• **What you should do**
Your reply should consist of the entries, copied exactly and stripped of images.

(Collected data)
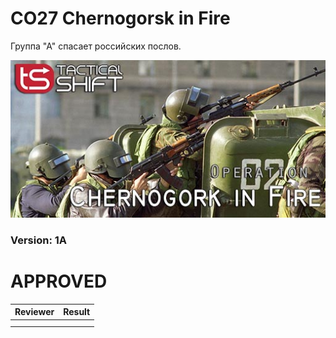 ﻿# CO27 Сhernogorsk in Fire
Группа "А" спасает российских послов.

<img src='https://raw.githubusercontent.com/rempopo/CO27_Chernogorsk_in_Fire.Woodland_ACR/master/overview.jpg' />	

### Version: 1A


# APPROVED
| Reviewer | Result |
| ------------ | ------------- |
| | |
| | |
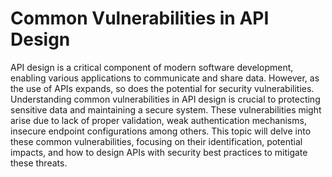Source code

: # Common Vulnerabilities in API Design

API design is a critical component of modern software development, enabling various applications to communicate and share data. However, as the use of APIs expands, so does the potential for security vulnerabilities. Understanding common vulnerabilities in API design is crucial to protecting sensitive data and maintaining a secure system. These vulnerabilities might arise due to lack of proper validation, weak authentication mechanisms, insecure endpoint configurations among others. This topic will delve into these common vulnerabilities, focusing on their identification, potential impacts, and how to design APIs with security best practices to mitigate these threats.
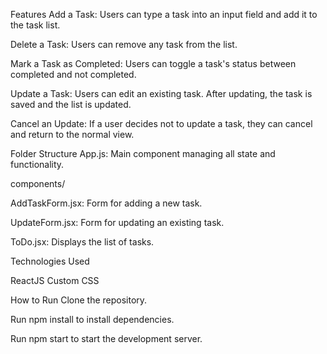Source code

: Features
Add a Task:
Users can type a task into an input field and add it to the task list.

Delete a Task:
Users can remove any task from the list.

Mark a Task as Completed:
Users can toggle a task's status between completed and not completed.

Update a Task:
Users can edit an existing task. After updating, the task is saved and the list is updated.

Cancel an Update:
If a user decides not to update a task, they can cancel and return to the normal view.

Folder Structure
App.js: Main component managing all state and functionality.

components/

AddTaskForm.jsx: Form for adding a new task.

UpdateForm.jsx: Form for updating an existing task.

ToDo.jsx: Displays the list of tasks.

Technologies Used

ReactJS
Custom CSS

How to Run
Clone the repository.

Run npm install to install dependencies.

Run npm start to start the development server.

• **Exercise answer**
 ﻿# CO27 Сhernogorsk in Fire
Группа "А" спасает российских послов.

<img src='https://raw.githubusercontent.com/rempopo/CO27_Chernogorsk_in_Fire.Woodland_ACR/master/overview.jpg' />	

### Version: 1A


# APPROVED
| Reviewer | Result |
| ------------ | ------------- |
| | |
| | |
Source code

: # Common Vulnerabilities in API Design

API design is a critical component of modern software development, enabling various applications to communicate and share data. However, as the use of APIs expands, so does the potential for security vulnerabilities. Understanding common vulnerabilities in API design is crucial to protecting sensitive data and maintaining a secure system. These vulnerabilities might arise due to lack of proper validation, weak authentication mechanisms, insecure endpoint configurations among others. This topic will delve into these common vulnerabilities, focusing on their identification, potential impacts, and how to design APIs with security best practices to mitigate these threats.
Source code

: Features
Add a Task:
Users can type a task into an input field and add it to the task list.

Delete a Task:
Users can remove any task from the list.

Mark a Task as Completed:
Users can toggle a task's status between completed and not completed.

Update a Task:
Users can edit an existing task. After updating, the task is saved and the list is updated.

Cancel an Update:
If a user decides not to update a task, they can cancel and return to the normal view.

Folder Structure
App.js: Main component managing all state and functionality.

components/

AddTaskForm.jsx: Form for adding a new task.

UpdateForm.jsx: Form for updating an existing task.

ToDo.jsx: Displays the list of tasks.

Technologies Used

ReactJS
Custom CSS

How to Run
Clone the repository.

Run npm install to install dependencies.

Run npm start to start the development server.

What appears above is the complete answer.